DATA UNDER STUDY
· · · · ·

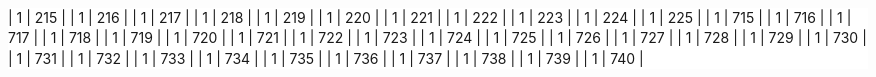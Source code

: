 | 1 | 215 |
| 1 | 216 |
| 1 | 217 |
| 1 | 218 |
| 1 | 219 |
| 1 | 220 |
| 1 | 221 |
| 1 | 222 |
| 1 | 223 |
| 1 | 224 |
| 1 | 225 |
| 1 | 715 |
| 1 | 716 |
| 1 | 717 |
| 1 | 718 |
| 1 | 719 |
| 1 | 720 |
| 1 | 721 |
| 1 | 722 |
| 1 | 723 |
| 1 | 724 |
| 1 | 725 |
| 1 | 726 |
| 1 | 727 |
| 1 | 728 |
| 1 | 729 |
| 1 | 730 |
| 1 | 731 |
| 1 | 732 |
| 1 | 733 |
| 1 | 734 |
| 1 | 735 |
| 1 | 736 |
| 1 | 737 |
| 1 | 738 |
| 1 | 739 |
| 1 | 740 |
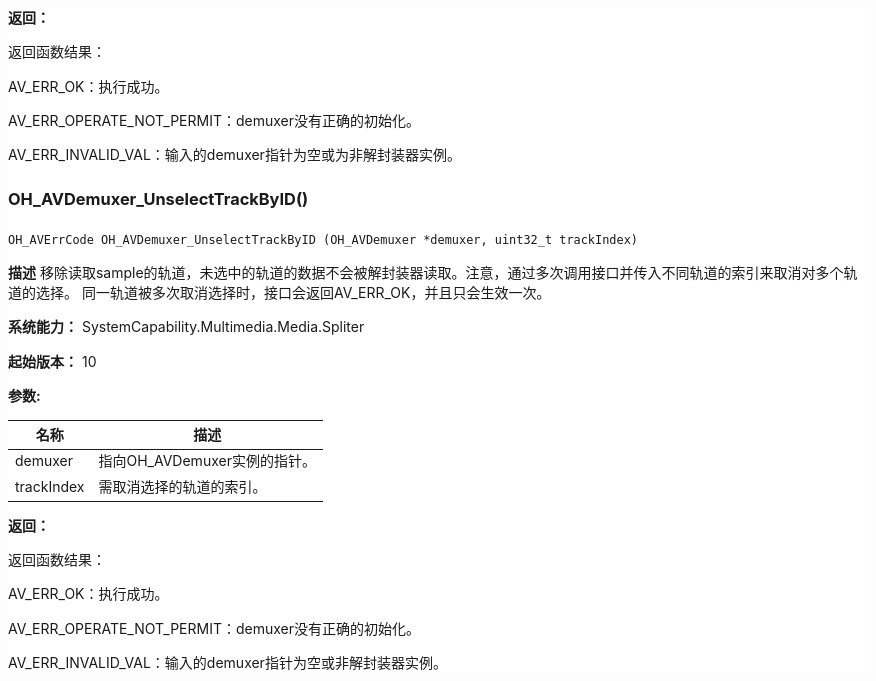 **返回：**

返回函数结果：

AV_ERR_OK：执行成功。

AV_ERR_OPERATE_NOT_PERMIT：demuxer没有正确的初始化。

AV_ERR_INVALID_VAL：输入的demuxer指针为空或为非解封装器实例。


### OH_AVDemuxer_UnselectTrackByID()

```
OH_AVErrCode OH_AVDemuxer_UnselectTrackByID (OH_AVDemuxer *demuxer, uint32_t trackIndex)
```
**描述**
移除读取sample的轨道，未选中的轨道的数据不会被解封装器读取。注意，通过多次调用接口并传入不同轨道的索引来取消对多个轨道的选择。 同一轨道被多次取消选择时，接口会返回AV_ERR_OK，并且只会生效一次。

**系统能力：** SystemCapability.Multimedia.Media.Spliter

**起始版本：** 10

**参数:**

| 名称 | 描述 | 
| -------- | -------- |
| demuxer | 指向OH_AVDemuxer实例的指针。  | 
| trackIndex | 需取消选择的轨道的索引。  | 

**返回：**

返回函数结果：

AV_ERR_OK：执行成功。

AV_ERR_OPERATE_NOT_PERMIT：demuxer没有正确的初始化。

AV_ERR_INVALID_VAL：输入的demuxer指针为空或非解封装器实例。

· · · · ·

WORK REQUEST
Leave out the pictures and give the rest of the material again, unaltered.

EXERCISE SOLUTION
Source code

: | 1 | 215 |
| 1 | 216 |
| 1 | 217 |
| 1 | 218 |
| 1 | 219 |
| 1 | 220 |
| 1 | 221 |
| 1 | 222 |
| 1 | 223 |
| 1 | 224 |
| 1 | 225 |
| 1 | 715 |
| 1 | 716 |
| 1 | 717 |
| 1 | 718 |
| 1 | 719 |
| 1 | 720 |
| 1 | 721 |
| 1 | 722 |
| 1 | 723 |
| 1 | 724 |
| 1 | 725 |
| 1 | 726 |
| 1 | 727 |
| 1 | 728 |
| 1 | 729 |
| 1 | 730 |
| 1 | 731 |
| 1 | 732 |
| 1 | 733 |
| 1 | 734 |
| 1 | 735 |
| 1 | 736 |
| 1 | 737 |
| 1 | 738 |
| 1 | 739 |
| 1 | 740 |
 **返回：**

返回函数结果：

AV_ERR_OK：执行成功。

AV_ERR_OPERATE_NOT_PERMIT：demuxer没有正确的初始化。

AV_ERR_INVALID_VAL：输入的demuxer指针为空或为非解封装器实例。


### OH_AVDemuxer_UnselectTrackByID()

```
OH_AVErrCode OH_AVDemuxer_UnselectTrackByID (OH_AVDemuxer *demuxer, uint32_t trackIndex)
```
**描述**
移除读取sample的轨道，未选中的轨道的数据不会被解封装器读取。注意，通过多次调用接口并传入不同轨道的索引来取消对多个轨道的选择。 同一轨道被多次取消选择时，接口会返回AV_ERR_OK，并且只会生效一次。

**系统能力：** SystemCapability.Multimedia.Media.Spliter

**起始版本：** 10

**参数:**

| 名称 | 描述 | 
| -------- | -------- |
| demuxer | 指向OH_AVDemuxer实例的指针。  | 
| trackIndex | 需取消选择的轨道的索引。  | 

**返回：**

返回函数结果：

AV_ERR_OK：执行成功。

AV_ERR_OPERATE_NOT_PERMIT：demuxer没有正确的初始化。

AV_ERR_INVALID_VAL：输入的demuxer指针为空或非解封装器实例。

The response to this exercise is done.